This is an exhibition I wish I could see! From the press release:

Michael Dawson Gallery is pleased to present an exhibition exploring the development of color photography between 1860 and 1960. Featured in the exhibition are photographs by Giorgio Sommer, William Henry Jackson, Karl Struss, James Doolittle, Eliot Porter, Harry Callahan, William Mortensen, and Harold Edgerton among others. From hand-colored daguerreotypes to dye transfer prints, this exhibition focuses on photographic images that attempted to bring the viewer into a seamless relationship with the scene depicted through the integration of various color processes. Beginning in the nineteenth century, the impetus to add color to the photographic image was fueled by the desire to increase the sale of commercial portraiture as well as landscape views sold to tourists making the “Grand Tour” of Europe, the Middle East, and Asia. In the early twentieth century the development of the Autochrome process led to the acceptance of color photography among amateur and artist/photographers such as Alfred Stieglitz, Edward Steichen, and Karl Struss.

By the 1930s the conflicting demands of art and commerce were particularly evident in the realm of color photography.

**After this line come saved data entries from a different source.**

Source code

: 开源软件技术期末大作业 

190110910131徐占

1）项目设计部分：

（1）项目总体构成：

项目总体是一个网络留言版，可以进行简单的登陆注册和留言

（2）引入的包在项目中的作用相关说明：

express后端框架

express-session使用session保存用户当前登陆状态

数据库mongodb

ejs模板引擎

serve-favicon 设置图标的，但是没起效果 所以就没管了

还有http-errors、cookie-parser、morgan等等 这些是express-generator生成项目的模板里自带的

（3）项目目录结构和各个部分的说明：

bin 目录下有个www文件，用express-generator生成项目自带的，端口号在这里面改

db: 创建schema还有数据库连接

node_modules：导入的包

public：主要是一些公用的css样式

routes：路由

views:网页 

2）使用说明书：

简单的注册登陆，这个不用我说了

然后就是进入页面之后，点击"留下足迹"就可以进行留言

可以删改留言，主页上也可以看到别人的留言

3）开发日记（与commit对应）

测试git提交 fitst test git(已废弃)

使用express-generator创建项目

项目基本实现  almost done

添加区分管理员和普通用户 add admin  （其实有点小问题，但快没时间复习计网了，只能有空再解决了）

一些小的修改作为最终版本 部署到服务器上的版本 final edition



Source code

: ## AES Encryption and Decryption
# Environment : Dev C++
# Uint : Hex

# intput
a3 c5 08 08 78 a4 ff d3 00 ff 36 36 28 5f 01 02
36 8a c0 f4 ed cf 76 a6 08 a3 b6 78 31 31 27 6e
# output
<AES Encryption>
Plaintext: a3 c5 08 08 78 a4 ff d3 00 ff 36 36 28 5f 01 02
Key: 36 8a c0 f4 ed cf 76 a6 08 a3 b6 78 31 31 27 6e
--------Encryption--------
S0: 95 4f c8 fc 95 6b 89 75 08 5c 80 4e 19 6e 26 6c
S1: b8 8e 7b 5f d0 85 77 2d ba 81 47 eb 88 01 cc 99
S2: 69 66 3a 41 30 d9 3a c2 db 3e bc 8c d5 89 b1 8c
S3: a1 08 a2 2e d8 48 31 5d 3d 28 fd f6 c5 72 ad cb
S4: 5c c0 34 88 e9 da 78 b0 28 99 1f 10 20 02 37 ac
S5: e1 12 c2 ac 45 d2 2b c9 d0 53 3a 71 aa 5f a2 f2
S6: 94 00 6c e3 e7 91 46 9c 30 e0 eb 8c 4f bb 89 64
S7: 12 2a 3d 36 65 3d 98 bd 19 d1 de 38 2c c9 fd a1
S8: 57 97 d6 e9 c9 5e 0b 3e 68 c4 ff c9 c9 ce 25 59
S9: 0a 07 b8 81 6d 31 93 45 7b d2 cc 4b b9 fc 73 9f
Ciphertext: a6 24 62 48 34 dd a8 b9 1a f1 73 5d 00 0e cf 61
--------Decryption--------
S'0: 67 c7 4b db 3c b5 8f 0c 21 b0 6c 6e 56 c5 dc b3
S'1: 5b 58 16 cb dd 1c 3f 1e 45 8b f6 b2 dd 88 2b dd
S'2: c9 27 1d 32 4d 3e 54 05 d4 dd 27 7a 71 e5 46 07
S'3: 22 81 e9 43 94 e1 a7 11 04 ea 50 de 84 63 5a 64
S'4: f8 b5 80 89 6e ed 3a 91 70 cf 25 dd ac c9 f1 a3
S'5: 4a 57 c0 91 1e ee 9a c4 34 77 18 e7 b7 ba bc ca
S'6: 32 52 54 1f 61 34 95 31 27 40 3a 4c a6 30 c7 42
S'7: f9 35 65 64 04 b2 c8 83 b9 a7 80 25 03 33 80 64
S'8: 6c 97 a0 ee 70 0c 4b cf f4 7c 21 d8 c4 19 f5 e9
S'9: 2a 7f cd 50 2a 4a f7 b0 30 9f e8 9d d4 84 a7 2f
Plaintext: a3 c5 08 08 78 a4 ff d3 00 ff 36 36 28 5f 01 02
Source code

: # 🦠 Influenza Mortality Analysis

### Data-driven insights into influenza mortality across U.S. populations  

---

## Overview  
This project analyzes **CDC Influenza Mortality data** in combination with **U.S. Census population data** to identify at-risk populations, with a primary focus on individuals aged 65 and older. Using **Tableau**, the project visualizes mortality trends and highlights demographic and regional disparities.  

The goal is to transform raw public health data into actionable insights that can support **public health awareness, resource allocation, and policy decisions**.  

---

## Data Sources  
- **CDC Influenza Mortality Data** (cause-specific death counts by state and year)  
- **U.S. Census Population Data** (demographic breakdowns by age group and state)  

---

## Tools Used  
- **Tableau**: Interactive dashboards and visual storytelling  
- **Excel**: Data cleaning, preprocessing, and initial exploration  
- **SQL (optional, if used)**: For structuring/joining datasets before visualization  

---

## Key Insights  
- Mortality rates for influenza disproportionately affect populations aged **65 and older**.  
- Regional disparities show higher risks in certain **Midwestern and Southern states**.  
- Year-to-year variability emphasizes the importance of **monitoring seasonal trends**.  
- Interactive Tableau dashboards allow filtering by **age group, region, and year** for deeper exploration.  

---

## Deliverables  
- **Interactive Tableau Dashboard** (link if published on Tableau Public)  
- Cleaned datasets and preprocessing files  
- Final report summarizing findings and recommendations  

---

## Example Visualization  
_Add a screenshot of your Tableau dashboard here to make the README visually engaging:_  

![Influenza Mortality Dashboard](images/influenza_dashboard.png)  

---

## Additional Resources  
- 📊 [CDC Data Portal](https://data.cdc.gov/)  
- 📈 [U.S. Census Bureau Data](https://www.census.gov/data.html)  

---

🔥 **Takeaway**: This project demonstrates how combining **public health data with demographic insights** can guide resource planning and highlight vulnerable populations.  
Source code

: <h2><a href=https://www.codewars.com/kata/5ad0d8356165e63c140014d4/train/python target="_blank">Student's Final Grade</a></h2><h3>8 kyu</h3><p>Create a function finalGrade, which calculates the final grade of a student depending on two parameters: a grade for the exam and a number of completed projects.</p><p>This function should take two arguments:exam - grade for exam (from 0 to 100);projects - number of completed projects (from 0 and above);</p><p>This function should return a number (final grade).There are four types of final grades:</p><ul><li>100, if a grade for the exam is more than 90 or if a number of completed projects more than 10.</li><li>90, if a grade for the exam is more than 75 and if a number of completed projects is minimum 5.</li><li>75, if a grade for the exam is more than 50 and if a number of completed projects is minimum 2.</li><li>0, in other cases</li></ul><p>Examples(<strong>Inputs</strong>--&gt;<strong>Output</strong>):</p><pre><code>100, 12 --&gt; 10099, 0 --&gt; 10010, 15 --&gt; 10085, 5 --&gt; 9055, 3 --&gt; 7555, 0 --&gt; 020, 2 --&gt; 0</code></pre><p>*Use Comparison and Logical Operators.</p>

The cost and difficulty of producing durable and long lasting color photographs such as the three color carbro print lead to the primary use of color photography in the fields of advertising and journalism. Despite the difficulties, the pioneers of color photography fostered a unique aesthetic vision based on the demands of commercial portraiture, tourism, advertising, and journalism. The technical, commercial, and artistic developments in the field of color photography between 1860 and 1960 paved the way for the wide spread acceptance of color photography in the 1970s as a valid medium for fine art photography and contemporary art.”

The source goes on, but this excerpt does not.